Assignment — A faithful transcription of all lines below is the expected answer.

Records supplied —
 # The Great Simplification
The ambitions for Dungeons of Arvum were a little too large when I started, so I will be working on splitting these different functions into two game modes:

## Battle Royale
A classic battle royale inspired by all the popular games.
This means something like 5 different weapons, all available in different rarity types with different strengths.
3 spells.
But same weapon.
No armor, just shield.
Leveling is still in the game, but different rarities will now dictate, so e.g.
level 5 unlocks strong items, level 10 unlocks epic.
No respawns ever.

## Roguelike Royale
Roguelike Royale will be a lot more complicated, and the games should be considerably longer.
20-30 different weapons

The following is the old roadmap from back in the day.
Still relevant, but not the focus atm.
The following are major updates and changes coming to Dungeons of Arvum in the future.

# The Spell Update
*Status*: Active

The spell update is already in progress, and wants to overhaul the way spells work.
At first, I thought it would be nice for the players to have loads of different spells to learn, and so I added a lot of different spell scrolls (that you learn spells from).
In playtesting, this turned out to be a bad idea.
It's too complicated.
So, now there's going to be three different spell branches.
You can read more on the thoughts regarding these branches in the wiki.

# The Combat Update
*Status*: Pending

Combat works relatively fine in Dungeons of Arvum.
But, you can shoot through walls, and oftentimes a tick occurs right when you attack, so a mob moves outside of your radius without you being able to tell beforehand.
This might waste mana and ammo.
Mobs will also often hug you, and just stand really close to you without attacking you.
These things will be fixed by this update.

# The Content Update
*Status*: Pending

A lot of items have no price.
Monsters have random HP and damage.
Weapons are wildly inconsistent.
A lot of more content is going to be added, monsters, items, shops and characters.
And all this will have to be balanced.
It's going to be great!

Finished exercise —
 # The Great Simplification
The ambitions for Dungeons of Arvum were a little too large when I started, so I will be working on splitting these different functions into two game modes:

## Battle Royale
A classic battle royale inspired by all the popular games.
This means something like 5 different weapons, all available in different rarity types with different strengths.
3 spells.
But same weapon.
No armor, just shield.
Leveling is still in the game, but different rarities will now dictate, so e.g.
level 5 unlocks strong items, level 10 unlocks epic.
No respawns ever.

## Roguelike Royale
Roguelike Royale will be a lot more complicated, and the games should be considerably longer.
20-30 different weapons

The following is the old roadmap from back in the day.
Still relevant, but not the focus atm.
The following are major updates and changes coming to Dungeons of Arvum in the future.

# The Spell Update
*Status*: Active

The spell update is already in progress, and wants to overhaul the way spells work.
At first, I thought it would be nice for the players to have loads of different spells to learn, and so I added a lot of different spell scrolls (that you learn spells from).
In playtesting, this turned out to be a bad idea.
It's too complicated.
So, now there's going to be three different spell branches.
You can read more on the thoughts regarding these branches in the wiki.

# The Combat Update
*Status*: Pending

Combat works relatively fine in Dungeons of Arvum.
But, you can shoot through walls, and oftentimes a tick occurs right when you attack, so a mob moves outside of your radius without you being able to tell beforehand.
This might waste mana and ammo.
Mobs will also often hug you, and just stand really close to you without attacking you.
These things will be fixed by this update.

# The Content Update
*Status*: Pending

A lot of items have no price.
Monsters have random HP and damage.
Weapons are wildly inconsistent.
A lot of more content is going to be added, monsters, items, shops and characters.
And all this will have to be balanced.
It's going to be great!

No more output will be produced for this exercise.